Der Plattenbau ist das Sorgenkind der ostdeutschen Städteplaner. Rund 1,3 Millionen Wohnungen stehen leer, obwohl in den Neunzigerjahren Milliarden Euro in die Sanierung und Aufwertung dieser Wohngebiete geflossen sind. Doch in vielen ostdeutschen Regionen ist die Zahl der Wohnungen größer als die Zahl der Wohnungssuchenden, weil viele Menschen vor Ort keine Arbeit fanden und in den Westen gezogen sind. Was also tun mit der Platte? Abriss oder Umbau, das ist die Frage, vor der fast jede ostdeutsche Stadt steht. Ein Team von Wissenschaftlern der Technischen Universität Cottbus hat in den vergangenen Jahren erstmals erforscht, wie denn Plattenbauten kostengünstig umgebaut und ausrangierte Fertigteile wiederverwertet werden könnten. Die Ergebnisse wurden jetzt auf einer internationalen Fachtagung in Cottbus veröffentlicht.

Von Maren Schibilsky |
    Angelika Mettke hat es genau ausgerechnet: Rund zwei Millionen Tonnen Betonabfälle pro Jahr entstehen aus dem Abriss von Plattenbauten. Denn noch immer entscheiden sich die meisten Städte, die ungeliebten Wohnsilos einfach wegzureißen: Mit Fördermitteln aus dem "Stadtumbauprogramm Ost". Für die Wissenschaftlerin an der Technischen Universität Cottbus ein unhaltbarer Zustand. Seit 2000 hat sie mit ihrem Forscherteam an über zehn Standorten in Ostdeutschland gezeigt, wie die Platte kostengünstig rückgebaut werden kann. Zum Beispiel in der brandenburgischen Kleinstadt Templin, wo fünfgeschossige Plattenbauten auf drei Etagen reduziert und die Grundrisse der Wohnungen verändert wurden, neue Treppenhäuser, neue Balkone entstanden.

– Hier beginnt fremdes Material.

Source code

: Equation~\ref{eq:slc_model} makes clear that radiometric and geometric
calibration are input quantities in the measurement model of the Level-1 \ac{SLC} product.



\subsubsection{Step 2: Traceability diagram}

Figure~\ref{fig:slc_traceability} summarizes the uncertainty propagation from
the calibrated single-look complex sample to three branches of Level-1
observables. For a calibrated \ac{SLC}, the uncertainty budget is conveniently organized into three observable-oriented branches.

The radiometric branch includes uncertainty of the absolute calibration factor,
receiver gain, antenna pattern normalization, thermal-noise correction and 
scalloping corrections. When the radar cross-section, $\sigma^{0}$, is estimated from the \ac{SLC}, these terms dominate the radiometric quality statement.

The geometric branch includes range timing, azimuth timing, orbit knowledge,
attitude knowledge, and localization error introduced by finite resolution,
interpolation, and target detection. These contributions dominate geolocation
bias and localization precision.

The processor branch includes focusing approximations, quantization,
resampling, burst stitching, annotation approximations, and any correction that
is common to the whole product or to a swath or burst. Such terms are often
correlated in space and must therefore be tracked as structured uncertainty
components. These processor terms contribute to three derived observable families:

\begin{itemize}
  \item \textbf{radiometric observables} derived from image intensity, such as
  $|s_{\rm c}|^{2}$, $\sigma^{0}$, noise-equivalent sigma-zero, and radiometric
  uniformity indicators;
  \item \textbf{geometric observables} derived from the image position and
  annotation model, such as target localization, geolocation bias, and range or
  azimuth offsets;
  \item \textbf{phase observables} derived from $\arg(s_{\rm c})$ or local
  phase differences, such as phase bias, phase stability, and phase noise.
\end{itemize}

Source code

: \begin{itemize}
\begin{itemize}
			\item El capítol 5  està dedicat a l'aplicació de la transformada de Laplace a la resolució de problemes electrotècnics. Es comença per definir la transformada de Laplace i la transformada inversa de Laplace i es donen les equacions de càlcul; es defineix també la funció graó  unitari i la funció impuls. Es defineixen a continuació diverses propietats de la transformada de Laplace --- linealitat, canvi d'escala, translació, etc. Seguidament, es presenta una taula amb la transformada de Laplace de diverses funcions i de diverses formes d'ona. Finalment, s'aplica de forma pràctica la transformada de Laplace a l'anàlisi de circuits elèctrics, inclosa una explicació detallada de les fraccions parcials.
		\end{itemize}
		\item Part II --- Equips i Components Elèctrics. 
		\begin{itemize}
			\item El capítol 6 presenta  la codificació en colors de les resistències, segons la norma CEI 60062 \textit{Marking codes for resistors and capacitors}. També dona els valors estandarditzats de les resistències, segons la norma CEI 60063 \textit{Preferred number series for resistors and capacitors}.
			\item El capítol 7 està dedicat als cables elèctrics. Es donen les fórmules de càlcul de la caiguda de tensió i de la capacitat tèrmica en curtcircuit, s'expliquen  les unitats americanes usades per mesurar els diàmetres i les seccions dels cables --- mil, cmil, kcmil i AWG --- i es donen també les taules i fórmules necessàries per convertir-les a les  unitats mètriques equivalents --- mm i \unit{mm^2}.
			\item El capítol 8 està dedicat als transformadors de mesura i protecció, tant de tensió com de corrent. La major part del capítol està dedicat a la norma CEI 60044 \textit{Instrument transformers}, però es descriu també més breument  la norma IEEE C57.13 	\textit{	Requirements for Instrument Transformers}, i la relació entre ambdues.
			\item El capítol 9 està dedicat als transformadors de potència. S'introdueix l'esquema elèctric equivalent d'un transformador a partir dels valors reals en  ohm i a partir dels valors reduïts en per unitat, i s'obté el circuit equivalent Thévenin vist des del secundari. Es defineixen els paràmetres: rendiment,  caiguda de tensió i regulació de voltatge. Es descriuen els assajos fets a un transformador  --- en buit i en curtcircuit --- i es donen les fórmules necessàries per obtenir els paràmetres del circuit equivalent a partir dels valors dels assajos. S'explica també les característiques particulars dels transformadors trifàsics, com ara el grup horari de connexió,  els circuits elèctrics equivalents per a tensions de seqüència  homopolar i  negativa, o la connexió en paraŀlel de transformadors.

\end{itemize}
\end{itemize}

    Sehr ansprechend und mit Kosten, die sich bei 623 Euro pro Quadratmeter Wohnfläche belaufen inklusive Rückbau, inklusive Modernisierung. Das erreichen sie mit einem Neubau nicht. Und dann haben Sie wirklich noch den Vorteil, dass die Substanz im Bestand erhalten werden kann.

    Berlin, Cottbus, Dresden, Leipzig, Chemnitz, Zwickau - alles Städte, wo ähnliche Pilotprojekte liefen. Erfolgreich, denn die umgebauten Wohnungen werden stark nachgefragt. Und die Wohnungsbaugesellschaften sparten bis zu 30 Prozent Kosten gegenüber Abriss und Neubau. Aber die Rechnung geht nicht überall auf.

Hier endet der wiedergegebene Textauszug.